The members of the profession believe that they already have a properly organised body, namely, the College of Speech Therapists, which maintains high standards of training and professional conduct. Those standards are comparable with those of the United States and countries of Europe. The College compiles and publishes a Register of Speech Therapists, which is recognised by the right hon. and learned Gentleman's Department and by the Ministry of Education. The members of the profession state, quite justifiably, that they are concerned only marginally with the National Health Service, in that more than 80 per cent. of them are employed in schools by local education authorities. One or two hon. Members asked what the up-to-date figures are. I understand that there are only 82 whole-time speech therapists in the hospital service out of 670 practising in the United Kingdom at the moment.

As the hon. Lady the Member for Tynemouth (Dame Irene Ward) reminded us, the speech therapists have opted, not only out of the board of medical auxiliaries—about two years ago, I think—but, more recently, out of the National Health Service Whitley machinery, where they were represented on Professional and Technical Council A. They formed their own Association of Speech Therapists which is now negotiating with the local education authorities before the Soulbury Committee. Lastly, they pointed out, as they did in the letter referred to, that there is already a Department of Speech Pathology in Durham University, and they cannot see how the Bill would help them to develop their links with universities. Indeed, some think that it might hinder that development.

I understand, as did the hon. Member for Tynemouth, that the speech therapists suddenly woke up to find themselves included in the Bill; and that they made it quite clear to the right hon. and learned Gentleman and his Department some time ago that they did not wish to be so included. I know that they reluctantly approved of the draft scheme produced by the Department and the Working Party at some point of the negotiations. However, since that reluctant approval, changes have been made in the constitution of the boards and in the methods of selecting and appointing them that have served to increase the anxieties of the speech therapists to the point at which they definitely wish to contract out.

I am glad that the Minister has said that he will not press this profession into the terms of the Bill if they do not want to be included. There was a saying in the Navy that one volunteer is worth ten pressed men, and in the context of this Bill I would have thought that one pressed man would rather tend to unsettle the seven volunteers who are happy to accept the provisions of the Bill.

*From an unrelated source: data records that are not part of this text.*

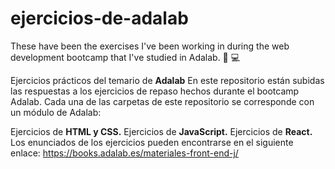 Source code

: # ejercicios-de-adalab
These have been the exercises I've been working in during the web development bootcamp that I've studied in Adalab. 🐶  💻

Ejercicios prácticos del temario de __Adalab__
En este repositorio están subidas las respuestas a los ejercicios de repaso hechos durante el bootcamp Adalab. Cada una de las carpetas de este repositorio se corresponde con un módulo de Adalab:

Ejercicios de __HTML y CSS.__
Ejercicios de __JavaScript.__
Ejercicios de __React.__
Los enunciados de los ejercicios pueden encontrarse en el siguiente enlace: https://books.adalab.es/materiales-front-end-j/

The College of Speech Therapists and the Association are responsible representative bodies which have made out a strong case for exclusion. They are perfectly aware of the advantages that the Bill would convey but, at present, at any rate, they feel that the disadvantages outweigh the advantages. I am pleased that the Minister is to hear their views from a deputation. I am sure that he will listen carefully and sympathetically and that, if he is not able to persuade them, he will move to exclude them during the Committee stage.

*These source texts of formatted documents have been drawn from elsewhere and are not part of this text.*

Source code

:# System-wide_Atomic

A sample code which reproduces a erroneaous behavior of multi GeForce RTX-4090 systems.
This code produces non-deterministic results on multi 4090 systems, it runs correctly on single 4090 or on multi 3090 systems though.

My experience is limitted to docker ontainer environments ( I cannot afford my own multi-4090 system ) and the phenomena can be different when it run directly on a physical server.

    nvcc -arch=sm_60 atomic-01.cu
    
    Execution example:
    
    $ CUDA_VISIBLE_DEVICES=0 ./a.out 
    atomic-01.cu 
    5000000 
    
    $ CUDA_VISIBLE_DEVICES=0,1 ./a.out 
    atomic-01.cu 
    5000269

The other professions all welcome the Bill. I am glad, because I believe, as they do, that it will enhance their status and qualifications, and will be a recognition of the very important rôle they are playing in the health services. I am very glad that they have been given an 'overall majority on the boards, and parity with the medical members on the Council.

I turn to the rôle of the Privy Council. Was it necessary to have quite so complex a three-tier structure? I rather gathered that the extensive powers of the Privy Council were inserted partly to placate the medical profession for not having a majority on the boards and on the Council, but the rôle of the Privy Council must detract from the authority of the Council. It is surely very unusual to have so many decisions made subject to the approval of the Privy Council—to give the Privy Council such powers of direction—although we know that, under other registration Acts, appeals can be made to the Privy Council. If there are any precedents for such an extensive rôle for the Privy Council, the House would be glad to hear of them from the Parliamentary Secretary.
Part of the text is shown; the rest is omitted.